Monday, October 19, 2009

Building Parser Combinators in Scheme (2) - Higher Order Combinators

Previously we started building parser combinators for parsing a symbol that has the following signature (seq alpha (zero-more (one-of alpha numeric))), and we stopped at refactoring the numeric and alpha parsers, and ended up with return, fail, and char-test.

char-test Expanded

char-test gives us a good base for building a bunch of other character-based parser:

;; char= returns a parser to test whether the next char equals c
(define (char= c)
  (char-test (lambda (it)
               (char=? it c)))) 

;; in-chars returns a parser to match against the list of chars
(define (in-chars lst)
  (char-test (lambda (it) 
               (member it lst)))) 

;; not-in-chars is the reverse of in-chars 
(define (not-in-chars lst)
  (char-test (lambda (it) 
               (not (member it lst))))) 

;; in-char-range returns a parser to match char between from & to chars
(define (in-char-range from to)
  (char-test (lambda (it)
               (char<=? from it to))))

;; the oppposite of in-char-range
(define (not-in-char-range from to)
  (char-test (lambda (it)
               (not (char<=? from it to)))))
So we can build parsers such as the following:

;; a parser to test for the backslash
(define backslash (char= #\\)) 
;; writing numeric using in-chars
(define numeric (in-chars '(#\0 #\1 #\2 #\3 #\4 #\5 #\6 #\7 #\8 #\9)))
;; writing equivalent to regexp \S (non-whitespace) 
(define non-whitespace (not-in-chars '(#\tab #\return #\newline #\space #\vtab)))
;; lower-case alpha using in-char-range 
(define lower-case (in-char-range #\a #\z)))
;; upper-case alpha using in-char-range
(define upper-case (in-char-range #\A #\Z))) 
It would be nice to write alpha in terms of upper-case and lower-case as defined above:

(define alpha (one-of upper-case lower-case)) 
So let's see how we can write one-of.

Higher order Parsers

The idea of one-of is straight forward - take in a list of the parsers to test against the input, one parser at a time.
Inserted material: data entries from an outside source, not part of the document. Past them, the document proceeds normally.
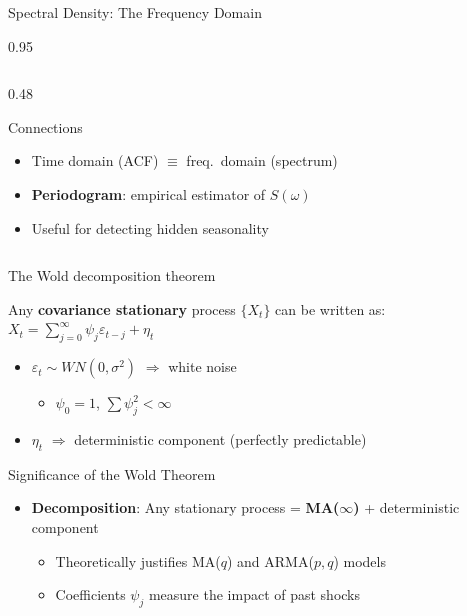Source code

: \documentclass[9pt, aspectratio=169, t]{beamer}
\begin{document}
\begin{frame}{Spectral Density: The Frequency Domain}
\begin{cminipage}{0.95\textwidth}
\begin{columns}[T]
\begin{column}{0.48\textwidth}
\begin{exampleblock}{Connections}
\begin{itemize}
                        \item Time domain (ACF) $\equiv$ freq.\ domain (spectrum)
                        \item \textbf{Periodogram}: empirical estimator of $S(\omega)$
                        \item Useful for detecting hidden seasonality
                    \end{itemize}
                \end{exampleblock}
            \end{column}
        \end{columns}
    \end{cminipage}
\end{frame}

\begin{frame}{The Wold decomposition theorem}
    \small
    \begin{thm}[Wold, 1938]
        Any \textbf{covariance stationary} process $\{X_t\}$ can be written as:
        $X_t = \sum_{j=0}^{\infty} \psi_j \varepsilon_{t-j} + \eta_t$
        \begin{itemize}
            \item $\varepsilon_t \sim WN(0, \sigma^2)$ $\Rightarrow$ white noise
            \begin{itemize}
                \item $\psi_0 = 1$, $\sum \psi_j^2 < \infty$
            \end{itemize}
            \item $\eta_t$ $\Rightarrow$ deterministic component (perfectly predictable)
        \end{itemize}
    \end{thm}

    \begin{exampleblock}{Significance of the Wold Theorem}
        \begin{itemize}\setlength{\itemsep}{0pt}
            \item \textbf{Decomposition}: Any stationary process = \textbf{MA($\infty$)} + deterministic component
            \begin{itemize}
                \item Theoretically justifies MA($q$) and ARMA($p,q$) models
                \item Coefficients $\psi_j$ measure the impact of past shocks
            \end{itemize}
        \end{itemize}
    \end{exampleblock}
\end{frame}
\end{document}
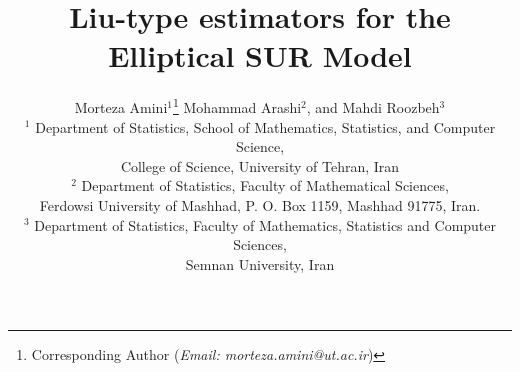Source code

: \documentclass{article}
\begin{document}
\def\theequation{\arabic{section}.\arabic{equation}}
\setcounter{page}{1}
\newcommand{\bb}{\boldsymbol{\beta}}
\newcommand{\bh}{\boldsymbol{\hat{\beta}}}
\newcommand{\by}{\widetilde{\boldsymbol{y}}}
\newcommand{\Y}{\widetilde{\boldsymbol{Y}}}
\newcommand{\bX}{\widetilde{\boldsymbol{X}}}
\newcommand{\be}{\boldsymbol{\widetilde{\epsilon}}}
\newcommand{\0}{\boldsymbol{0}}
\newcommand{\bth}{\boldsymbol{\hat{\theta}}}
\newcommand{\bt}{\boldsymbol{\theta}}
\newcommand{\bT}{\boldsymbol{T}}
\newcommand{\bF}{\boldsymbol{F}}
\newcommand{\D}{\boldsymbol{D}}
\newcommand{\bR}{\boldsymbol{R}}
\newcommand{\br}{\boldsymbol{r}}
\newcommand{\bS}{\boldsymbol{S}}
\newcommand{\bM}{\boldsymbol{M}}
\newcommand{\bN}{\boldsymbol{N}}
\newcommand{\bI}{\boldsymbol{I}}
\newcommand{\V}{\boldsymbol{V}}
\newcommand{\K}{\boldsymbol{K}}
\newcommand{\VD}{\boldsymbol{V_D}}
\newcommand{\bD}{\boldsymbol{\hat{b}}_{\boldsymbol{D}}}
\newcommand{\bRD}{\boldsymbol{\hat{b}}_{\boldsymbol{RD}}}
\newcommand{\bGD}{\boldsymbol{\hat{b}}_{G\boldsymbol{D}}}
\newcommand{\bGRD}{\boldsymbol{\hat{b}}_{G\boldsymbol{RD}}}
\newcommand{\CD}{\boldsymbol{C_D}}
\newcommand{\MD}{\boldsymbol{M_D}}
\newcommand{\ND}{\boldsymbol{N_D}}
\newcommand{\Q}{\boldsymbol{Q}}
\newcommand{\ba}{\boldsymbol{a}}
\newcommand{\bY}{\boldsymbol{Y}}
\newcommand{\bx}{\boldsymbol{x}}
\newcommand{\bA}{\boldsymbol{A}}
\newcommand{\bG}{\boldsymbol{G}}
\newcommand{\bC}{\boldsymbol{C}}
\newcommand{\bH}{\boldsymbol{H}}
\newcommand{\bP}{\boldsymbol{P}}
\newcommand{\bs}{\sigma}
\newcommand{\bet}{\boldsymbol{\eta}}
\newcommand{\bPh}{\boldsymbol{\Phi}}
\newcommand{\bd}{\boldsymbol{\delta}}
\newcommand{\W}{\mathcal{W}}
\newcommand{\A}{\mathcal{A}}
\newcommand{\B}{\mathcal{B}}
\newcommand{\E}{\mathcal{E}}
\newcommand{\N}{\mathcal{N}}
\newcommand{\beq}{\begin{eqnarray}}
\newcommand{\eeq}{\end{eqnarray}}
\newtheorem{thm}{Theorem}[section]
\newtheorem{cor}{Corollary}[section]
\newtheorem{lem}{Lemma}[section]
\newtheorem{rem}{Remark}[section]
\newtheorem{prop}{Proposition}[section]
	
\title{\bf{Liu-type estimators for the Elliptical SUR Model}}
\author{Morteza Amini$^1$\footnote{Corresponding Author ({\em Email: morteza.amini@ut.ac.ir})} Mohammad Arashi$^2$, and Mahdi Roozbeh$^3$\\
\small{$^{1}$ Department of Statistics, School of Mathematics, Statistics, and Computer Science,}\\
\small{College of Science, University of Tehran, Iran}\\
\small{$^{2}$ Department of Statistics, Faculty of Mathematical Sciences,}\\
\small{Ferdowsi University of Mashhad, P. O. Box 1159, Mashhad 91775, Iran.}\\
\small{$^{3}$ Department of Statistics, Faculty of Mathematics, Statistics and Computer Sciences,}\\
\small{Semnan University, Iran}
}
\end{document}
The first one that succeeded would be returned:


(define (one-of . test)
  (lambda (in (skip 0)) 
    (let loop ((rest test))
      (if (null? rest)
          (fail in skip)
          (let-values (((v count)
                        ((car rest) in skip)))
            (if (not count)
                (loop (cdr rest))
                ((return v) in count)))))))
Now we can then write the following:

(define alpha (one-of (in-char-range #\a #\z)
                      (in-char-range #\A #\Z)))

(define alpha-numeric (one-of numeric alpha)) 
one-of is basically a parser combinator that acts like an or expression. We can also have a combinator that acts like an and:

(define (all-of . test)
  (lambda (in (skip 0)) 
    (let loop ((rest test)
               (v #f)
               (count skip))
      (if (null? rest)
          ((return v) in count)
          (let-values (((v count)
                        ((car rest) in skip)))
            (if (not count)
                (fail in skip)
                (loop (cdr rest) v count)))))))
Notice that all-of will return the value and the count from the last match (the same behavior as and), but all the previous tests also need to match. It would of course be the user's responsibility to construct valid combination that will pass.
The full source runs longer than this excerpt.